> Task item
When you reach the line containing "weiteren Einheiten beschrieben.", repeat it and every line after it exactly, stopping only at the end of the listing.

☆ ☆ ☆ ☆ ☆

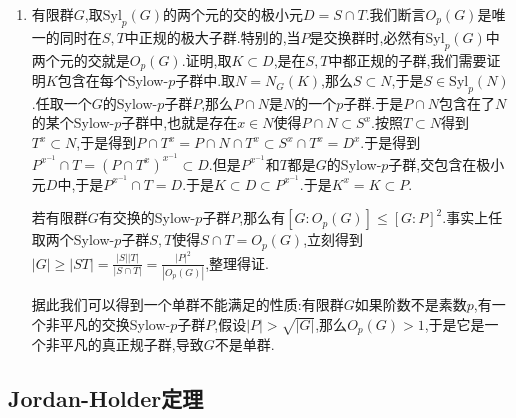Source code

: \begin{enumerate}
\begin{proof}
		不妨设$n_p>1$,于是得到$n_p=q$.现在取两个不同的Sylow-$p$子群$S,T$,使得$|S\cap T|$的阶数是最大的,记这时$D=S\cap T$.如果$D=1$,那么任意两个不同的Sylow-$p$子群的交是平凡的,这导致全部阶数为$p$次幂的非幺元的元的个数为$q(p^a-1)$.于是阶数不是$p$正整数次幂的元的个数是$q$.这导致Sylow-$q$子群恰好有一个,于是群不是单群.
		
		现在假设$|D|>1$,取$N=N_G(D)$,按照$p$群上一个真子群的正规化子严格包含这个真子群,有$N\cap S$真包含$D$,$N\cap T$也真包含$D$.
		
		现在我们断言$N$不是$p$群,否则它包含在某个Sylow-$p$群$R$中,但是$R\cap S\supset N\cap S$是真包含$D$的,这和$D$的极大性矛盾.这就导致$q$整除$|N|$,于是如果取$Q\in\mathrm{Syl}_q(N)$,得到$|Q|=q$,那么$S\cap Q=1$,结合$|SQ|=|G| $,得到$SQ=G$.于是对任意的$g\in G$,可以写作$g=xy$,其中$x\in S,y\in Q$.那么得到$S^g=S^{xy}=S^y\supset D^y=D$,其中最后一个等式是因为$y\in Q\subset N=N_G(D)$.于是$D$包含在$G$中$S$的每个共轭类上中.于是$D\subset O_p(G)$.这导致$O_p(G)$是非平凡的真正规子群,于是$G$仍然不是单群.
	\end{proof}
	\item 有限群$G$,取$\mathrm{Syl}_p(G)$的两个元的交的极小元$D=S\cap T$.我们断言$O_p(G)$是唯一的同时在$S,T$中正规的极大子群.特别的,当$P$是交换群时,必然有$\mathrm{Syl}_p(G)$中两个元的交就是$O_p(G)$.证明,取$K\subset D$,是在$S,T$中都正规的子群,我们需要证明$K$包含在每个Sylow-$p$子群中.取$N=N_G(K)$,那么$S\subset N$,于是$S\in\mathrm{Syl}_p(N)$.任取一个$G$的Sylow-$p$子群$P$,那么$P\cap N$是$N$的一个$p$子群.于是$P\cap N$包含在了$N$的某个Sylow-$p$子群中,也就是存在$x\in N$使得$P\cap N\subset S^x$.按照$T\subset N$得到$T^x\subset N$,于是得到$P\cap T^x=P\cap N\cap T^x\subset S^x\cap T^x=D^x$.于是得到$P^{x^{-1}}\cap T=(P\cap T^x)^{x^{-1}}\subset D$.但是$P^{x^{-1}}$和$T$都是$G$的Sylow-$p$子群,交包含在极小元$D$中,于是$P^{x^{-1}}\cap T=D$.于是$K\subset D\subset P^{x^{-1}}$.于是$K^x=K\subset P$.
	
	若有限群$G$有交换的Sylow-$p$子群$P$,那么有$[G:O_p(G)]\le[G:P]^2$.事实上任取两个Sylow-$p$子群$S,T$使得$S\cap T=O_p(G)$,立刻得到$|G|\ge|ST|=\frac{|S||T|}{|S\cap T|}=\frac{|P|^2}{|O_p(G)|}$,整理得证.
	
	据此我们可以得到一个单群不能满足的性质:有限群$G$如果阶数不是素数$p$,有一个非平凡的交换Sylow-$p$子群$P$,假设$|P|>\sqrt{|G|}$,那么$O_p(G)>1$,于是它是一个非平凡的真正规子群,导致$G$不是单群.
\end{enumerate}
\newpage
\subsection{Jordan-Holder定理}

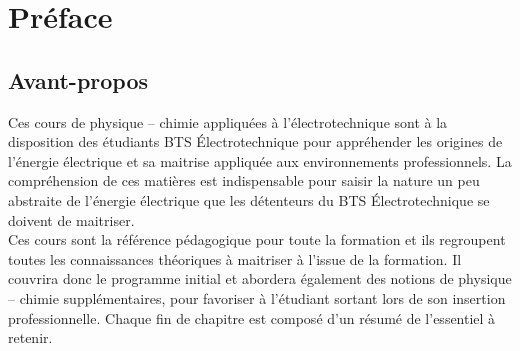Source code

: 

\begin{comment}

\documentclass[a4paper, 11pt, twoside]{memoir}





	\openleft %

\end{comment}

\chapter{Préface}

\section{Avant-propos}

Ces cours de physique -- chimie appliquées à l'électrotechnique sont à la disposition des étudiants BTS \'Electrotechnique pour appréhender les origines de l'énergie électrique et sa maitrise appliquée aux environnements professionnels. La compréhension de ces matières est indispensable pour saisir la nature un peu abstraite de l'énergie électrique que les détenteurs du BTS \'Electrotechnique se doivent de maitriser.\\
Ces cours sont la référence pédagogique pour toute la formation et ils regroupent toutes les connaissances théoriques à maitriser à l'issue de la formation. Il couvrira donc le programme initial et abordera également des notions de physique -- chimie supplémentaires, pour favoriser à l'étudiant sortant lors de son insertion professionnelle. Chaque fin de chapitre est composé d'un résumé de l'essentiel à retenir.\\

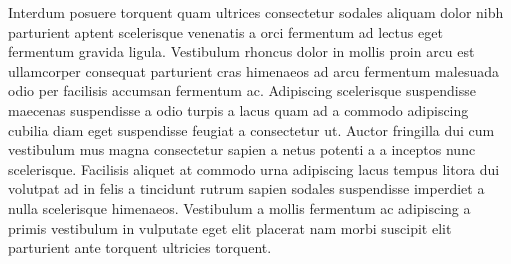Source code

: \par
Interdum posuere torquent quam ultrices consectetur sodales aliquam dolor nibh parturient aptent scelerisque venenatis a orci fermentum ad lectus eget fermentum gravida ligula. Vestibulum rhoncus dolor in mollis proin arcu est ullamcorper consequat parturient cras himenaeos ad arcu fermentum malesuada odio per facilisis accumsan fermentum ac. Adipiscing scelerisque suspendisse maecenas suspendisse a odio turpis a lacus quam ad a commodo adipiscing cubilia diam eget suspendisse feugiat a consectetur ut. Auctor fringilla dui cum vestibulum mus magna consectetur sapien a netus potenti a a inceptos nunc scelerisque. Facilisis aliquet at commodo urna adipiscing lacus tempus litora dui volutpat ad in felis a tincidunt rutrum sapien sodales suspendisse imperdiet a nulla scelerisque himenaeos. Vestibulum a mollis fermentum ac adipiscing a primis vestibulum in vulputate eget elit placerat nam morbi suscipit elit parturient ante torquent ultricies torquent. 

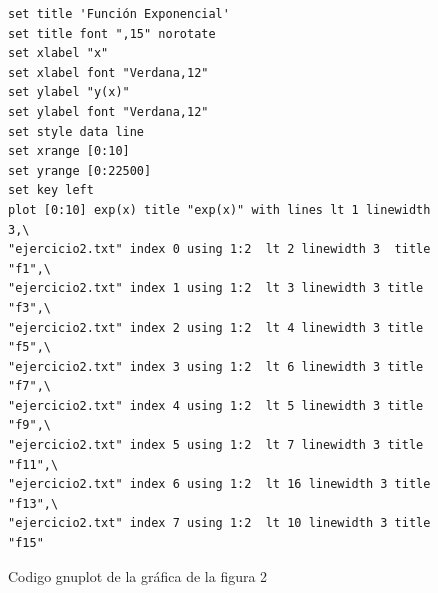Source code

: \documentclass[12pt,a4paper,twoside]{article}
\begin{document}
\begin{figure}[h]
\begin{verbatim}
set title 'Función Exponencial'
set title font ",15" norotate
set xlabel "x"
set xlabel font "Verdana,12"
set ylabel "y(x)"
set ylabel font "Verdana,12"
set style data line
set xrange [0:10]
set yrange [0:22500]
set key left
plot [0:10] exp(x) title "exp(x)" with lines lt 1 linewidth 3,\
"ejercicio2.txt" index 0 using 1:2  lt 2 linewidth 3  title "f1",\
"ejercicio2.txt" index 1 using 1:2  lt 3 linewidth 3 title "f3",\
"ejercicio2.txt" index 2 using 1:2  lt 4 linewidth 3 title "f5",\
"ejercicio2.txt" index 3 using 1:2  lt 6 linewidth 3 title "f7",\
"ejercicio2.txt" index 4 using 1:2  lt 5 linewidth 3 title "f9",\
"ejercicio2.txt" index 5 using 1:2  lt 7 linewidth 3 title "f11",\
"ejercicio2.txt" index 6 using 1:2  lt 16 linewidth 3 title "f13",\
"ejercicio2.txt" index 7 using 1:2  lt 10 linewidth 3 title "f15"
\end{verbatim}
\caption{Codigo gnuplot de la gráfica de la figura 2}
\label{fig:figura3}
\end{figure}
\end{document}
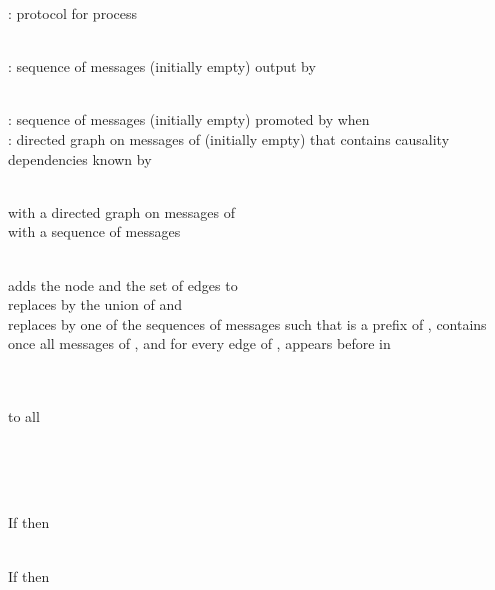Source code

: \documentclass[11pt]{article}
\begin{document}
\begin{algorithm}[t]
\caption{: protocol for process }\label{algo:ETOB}
\footnotesize
\begin{description}\itemsep0pt

\item[Output variable:]~\\
: sequence of messages  (initially empty) output by 

\item[Internal variables:]~\\
: sequence of messages  (initially empty) promoted by  when \\
: directed graph on messages of  (initially empty) that contains causality dependencies known by 

\item[Messages:]~\\
  with  a directed graph on messages of \\
 with  a sequence of messages 

\item[Functions:]~\\
 adds the node  and the set of edges  to \\
 replaces  by the union of  and \\
 replaces  by one of the sequences of messages  such that  is a prefix of ,  contains once all messages of , and for every edge  of ,  appears before  in 

\item[On  from the application]~\\
\\
  to all

\item[On reception of  from ]~\\
\\


\item[On reception of  from ]~\\
If  then\\


\item[On local time out]~\\
If  then\\


\end{description}
\normalsize
\end{algorithm}
\end{document}
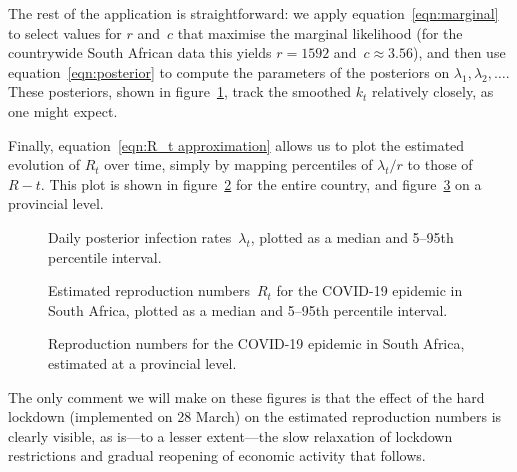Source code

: \documentclass[12pt,a4paper]{article}
\begin{document}
The rest of the application is straightforward: we apply
equation~\eqref{eqn:marginal} to select values for $r$ and~$c$ that maximise the
marginal likelihood (for the countrywide South African data this yields $r =
1592$ and~$c \approx 3.56$), and then use equation~\ref{eqn:posterior} to
compute the parameters of the posteriors on $\lambda_1, \lambda_2, \dots$. These
posteriors, shown in figure~\ref{fig:posterior}, track the smoothed $k_t$
relatively closely, as one might expect.

Finally, equation~\eqref{eqn:R_t approximation} allows us to plot the estimated
evolution of $R_t$ over time, simply by mapping percentiles of $\lambda_t/r$ to
those of~$R-t$. This plot is shown in figure~\ref{fig:countrywide} for the
entire country, and figure~\ref{fig:provincial} on a provincial level.

\begin{figure}[htbp]
  \centering
  \caption{Daily posterior infection rates~$\lambda_t$, plotted as a median and
    5--95th percentile interval.}
  \label{fig:posterior}
\end{figure}

\begin{figure}[htbp]
  \centering
  \caption{Estimated reproduction numbers~$R_t$ for the COVID-19 epidemic in
    South Africa, plotted as a median and 5--95th percentile interval.}
  \label{fig:countrywide}
\end{figure}

\begin{figure}[htbp]
  \centering
  \caption{Reproduction numbers for the COVID-19 epidemic in South Africa,
    estimated at a provincial level.}
  \label{fig:provincial}
\end{figure}

The only comment we will make on these figures is that the effect of the hard
lockdown (implemented on 28 March) on the estimated reproduction numbers is
clearly visible, as is---to a lesser extent---the slow relaxation of lockdown
restrictions and gradual reopening of economic activity that follows.


\printbibliography
\end{document}
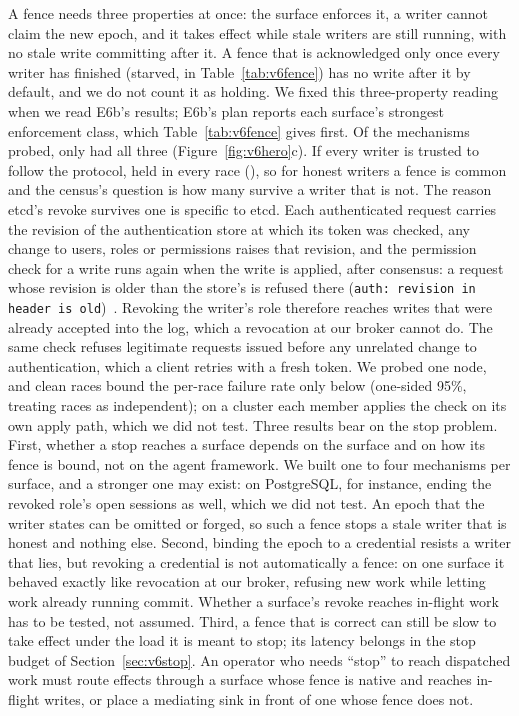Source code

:  A fence needs three properties at once: the surface enforces it, a writer cannot claim the new epoch,
and it takes effect while stale writers are still running, with no stale write committing after it. A fence that is
acknowledged only once every writer has finished (starved, in Table~\ref{tab:v6fence}) has no write after it by
default, and we do not count it as holding. We fixed this three-property reading when we read E6b's results; E6b's
plan reports each surface's strongest enforcement class, which Table~\ref{tab:v6fence} gives first. Of the \vsixFenceMechanisms{} mechanisms probed, only \vsixFenceAllThree{} had all
three (Figure~\ref{fig:v6hero}c). If every writer is trusted to follow the protocol, \vsixFenceHeldCount{} held in every
race (\vsixFenceHeldList), so for honest writers a fence is common and the census's question is how many survive a
writer that is not. The reason etcd's revoke survives one is specific to etcd. Each authenticated request carries the revision
of the authentication store at which its token was checked, any change to users, roles or permissions raises that
revision, and
the permission check for a write runs again when the write is applied, after consensus: a request whose revision is
older than the store's is refused there (\texttt{auth: revision in header is old})~\cite{etcdauth}. Revoking the
writer's role therefore reaches writes that were already accepted into the log, which a revocation at our broker
cannot do. The same check refuses legitimate requests issued before any unrelated change to authentication, which a
client retries with a fresh token. We probed one node, and \vsixFenceAllThreeRaces{} clean races bound the per-race
failure rate only below \vsixFenceRaceBound{} (one-sided 95\%, treating races as independent); on a cluster each member applies the check on its own
apply path, which we did not test. Three results bear on the stop problem. First, whether a stop reaches a surface depends on the surface and on
how its fence is bound, not on the agent framework. We built one to four mechanisms per surface, and a stronger one may
exist: on PostgreSQL, for instance, ending the revoked role's open sessions as well, which we did not test. An epoch that the writer states can be omitted or forged, so such a
fence stops a stale writer that is honest and nothing else. Second, binding the epoch to a credential resists a writer
that lies, but revoking a credential is not automatically a fence: on one surface it behaved exactly like revocation at
our broker, refusing new work while letting work already running commit. Whether a surface's revoke reaches in-flight
work has to be tested, not assumed. Third, a fence that is correct can still be slow to take effect under the load it is
meant to stop; its latency belongs in the stop budget of Section~\ref{sec:v6stop}. An operator who needs ``stop'' to
reach dispatched work must route effects through a surface whose fence is native and reaches in-flight writes, or place
a mediating sink in front of one whose fence does not.

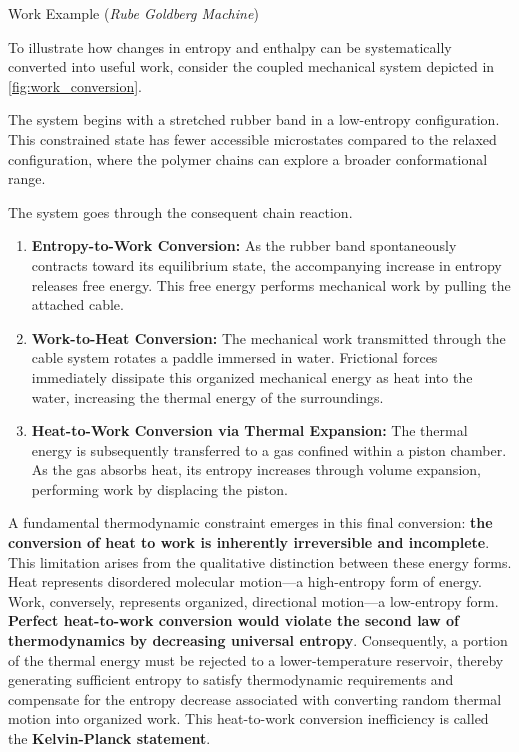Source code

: \documentclass[10pt]{article}
\begin{document}
    \begin{core}{Work Example (\textit{Rube Goldberg Machine})}

      To illustrate how changes in entropy and enthalpy can be systematically converted into useful work, consider the coupled mechanical system depicted in \autoref{fig:work_conversion}.


      The system begins with a stretched rubber band in a low-entropy configuration. This constrained state has fewer accessible microstates compared to the relaxed configuration, where the polymer chains can explore a broader conformational range. 

      The system goes through the consequent chain reaction.

      \begin{enumerate}

        \item \textbf{Entropy-to-Work Conversion:} As the rubber band spontaneously contracts toward its equilibrium state, the accompanying increase in entropy releases free energy. This free energy performs mechanical work by pulling the attached cable.

        \item \textbf{Work-to-Heat Conversion:} The mechanical work transmitted through the cable system rotates a paddle immersed in water. Frictional forces immediately dissipate this organized mechanical energy as heat into the water, increasing the thermal energy of the surroundings.

        \item \textbf{Heat-to-Work Conversion via Thermal Expansion:} The thermal energy is subsequently transferred to a gas confined within a piston chamber. As the gas absorbs heat, its entropy increases through volume expansion, performing work by displacing the piston.

      \end{enumerate}

      A fundamental thermodynamic constraint emerges in this final conversion: \textbf{the conversion of heat to work is inherently irreversible and incomplete}. This limitation arises from the qualitative distinction between these energy forms. Heat represents disordered molecular motion---a high-entropy form of energy. Work, conversely, represents organized, directional motion---a low-entropy form. \textbf{Perfect heat-to-work conversion would violate the second law of thermodynamics by decreasing universal entropy}. Consequently, a portion of the thermal energy must be rejected to a lower-temperature reservoir, thereby generating sufficient entropy to satisfy thermodynamic requirements and compensate for the entropy decrease associated with converting random thermal motion into organized work. This heat-to-work conversion inefficiency is called the \textbf{Kelvin-Planck statement}.

    \end{core}
\end{document}
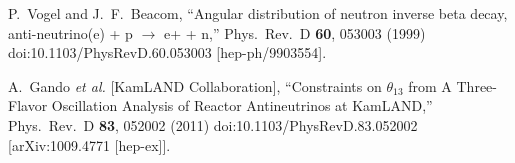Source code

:\documentclass[12pt]{article}
\begin{document}
\begin{thebibliography}{99}

  P.~Vogel and J.~F.~Beacom,
  ``Angular distribution of neutron inverse beta decay, anti-neutrino(e) +
  p $\rightarrow$ e+ + n,''
  Phys.\ Rev.\ D {\bf 60}, 053003 (1999)
  doi:10.1103/PhysRevD.60.053003
  [hep-ph/9903554].

  A.~Gando {\it et al.} [KamLAND Collaboration],
  ``Constraints on $\theta_{13}$ from A Three-Flavor Oscillation Analysis of Reactor Antineutrinos at KamLAND,''
  Phys.\ Rev.\ D {\bf 83}, 052002 (2011)
  doi:10.1103/PhysRevD.83.052002
  [arXiv:1009.4771 [hep-ex]].

\end{thebibliography}
\end{document}
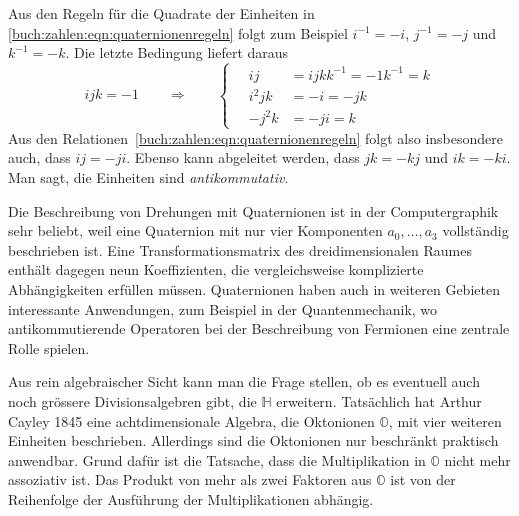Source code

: Aus den Regeln für die Quadrate der Einheiten in
\eqref{buch:zahlen:eqn:quaternionenregeln} folgt zum Beispiel
$i^{-1}=-i$, $j^{-1}=-j$ und $k^{-1}=-k$.
Die letzte Bedingung liefert daraus
\[
ijk=-1
\qquad\Rightarrow\qquad
\left\{
\quad
\begin{aligned}
ij
&=
ijkk^{-1}=-1k^{-1}=k
\\
i^2jk&=-i=-jk
\\
-j^2k&=-ji=k
\end{aligned}
\right.
\]
Aus den Relationen~\eqref{buch:zahlen:eqn:quaternionenregeln}
folgt also insbesondere auch, dass $ij=-ji$.
Ebenso kann abgeleitet werden, dass $jk=-kj$ und $ik=-ki$.
Man sagt, die Einheiten sind {\em antikommutativ}.
%

Die Beschreibung von Drehungen mit Quaternionen ist in der
Computergraphik sehr beliebt, weil eine Quaternion mit nur vier
Komponenten $a_0,\dots,a_3$ vollständig beschrieben ist.
Eine Transformationsmatrix des dreidimensionalen Raumes enthält
dagegen neun Koeffizienten, die vergleichsweise komplizierte 
Abhängigkeiten erfüllen müssen.
Quaternionen haben auch in weiteren Gebieten interessante Anwendungen,
zum Beispiel in der Quantenmechanik, wo antikommutierende Operatoren
bei der Beschreibung von Fermionen eine zentrale Rolle spielen.

Aus rein algebraischer Sicht kann man die Frage stellen, ob es eventuell
auch noch grössere Divisionsalgebren gibt, die $\mathbb{H}$ erweitern.
Tatsächlich hat Arthur Cayley 1845 eine achtdimensionale Algebra,
die Oktonionen $\mathbb{O}$, mit vier weiteren Einheiten beschrieben.
%
Allerdings sind die Oktonionen nur beschränkt praktisch anwendbar.
Grund dafür ist die Tatsache, dass die Multiplikation in $\mathbb{O}$
nicht mehr assoziativ ist.
Das Produkt von mehr als zwei Faktoren aus $\mathbb{O}$ ist von der
Reihenfolge der Ausführung der Multiplikationen abhängig.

☆ ☆ ☆ ☆ ☆

> Solution to this exercise
die Oktonionen $\mathbb{O}$, mit vier weiteren Einheiten beschrieben.
%
Allerdings sind die Oktonionen nur beschränkt praktisch anwendbar.
Grund dafür ist die Tatsache, dass die Multiplikation in $\mathbb{O}$
nicht mehr assoziativ ist.
Das Produkt von mehr als zwei Faktoren aus $\mathbb{O}$ ist von der
Reihenfolge der Ausführung der Multiplikationen abhängig.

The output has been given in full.